> [RECORDS SUPPLIED]
- - -

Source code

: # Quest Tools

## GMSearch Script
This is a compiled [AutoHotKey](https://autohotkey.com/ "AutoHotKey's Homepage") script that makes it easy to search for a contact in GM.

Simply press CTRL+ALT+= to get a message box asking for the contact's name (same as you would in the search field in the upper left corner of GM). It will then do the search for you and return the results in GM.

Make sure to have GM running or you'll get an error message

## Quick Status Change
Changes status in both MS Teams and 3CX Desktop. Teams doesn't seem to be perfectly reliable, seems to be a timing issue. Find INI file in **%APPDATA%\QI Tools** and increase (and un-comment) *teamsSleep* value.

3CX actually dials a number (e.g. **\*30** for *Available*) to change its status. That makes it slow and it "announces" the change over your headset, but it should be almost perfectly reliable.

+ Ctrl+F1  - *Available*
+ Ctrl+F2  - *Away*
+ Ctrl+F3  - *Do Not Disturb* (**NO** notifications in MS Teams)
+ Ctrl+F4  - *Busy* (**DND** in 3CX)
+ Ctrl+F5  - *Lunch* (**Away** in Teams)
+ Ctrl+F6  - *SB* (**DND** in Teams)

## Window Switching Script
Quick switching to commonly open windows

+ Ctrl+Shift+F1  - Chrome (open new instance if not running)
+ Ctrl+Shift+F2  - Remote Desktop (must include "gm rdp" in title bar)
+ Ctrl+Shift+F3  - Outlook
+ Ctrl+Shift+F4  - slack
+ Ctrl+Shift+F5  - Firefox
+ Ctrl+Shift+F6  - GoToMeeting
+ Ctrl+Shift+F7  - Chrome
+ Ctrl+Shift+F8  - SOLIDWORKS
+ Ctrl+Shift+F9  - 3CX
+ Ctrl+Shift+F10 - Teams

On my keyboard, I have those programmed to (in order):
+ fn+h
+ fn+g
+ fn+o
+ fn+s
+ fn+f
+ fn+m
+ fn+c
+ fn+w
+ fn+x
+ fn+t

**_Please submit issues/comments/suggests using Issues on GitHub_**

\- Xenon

- - -

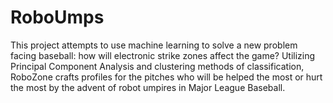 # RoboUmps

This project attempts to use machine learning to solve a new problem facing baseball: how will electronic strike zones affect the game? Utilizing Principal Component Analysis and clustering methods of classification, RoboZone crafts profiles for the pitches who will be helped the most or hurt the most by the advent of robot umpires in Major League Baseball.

- - -

> [EXERCISE] When the word "Shift" appears in a line of the listing, pull that line out.

> [FINAL ANSWER]
+ Ctrl+Shift+F1  - Chrome (open new instance if not running)
+ Ctrl+Shift+F2  - Remote Desktop (must include "gm rdp" in title bar)
+ Ctrl+Shift+F3  - Outlook
+ Ctrl+Shift+F4  - slack
+ Ctrl+Shift+F5  - Firefox
+ Ctrl+Shift+F6  - GoToMeeting
+ Ctrl+Shift+F7  - Chrome
+ Ctrl+Shift+F8  - SOLIDWORKS
+ Ctrl+Shift+F9  - 3CX
+ Ctrl+Shift+F10 - Teams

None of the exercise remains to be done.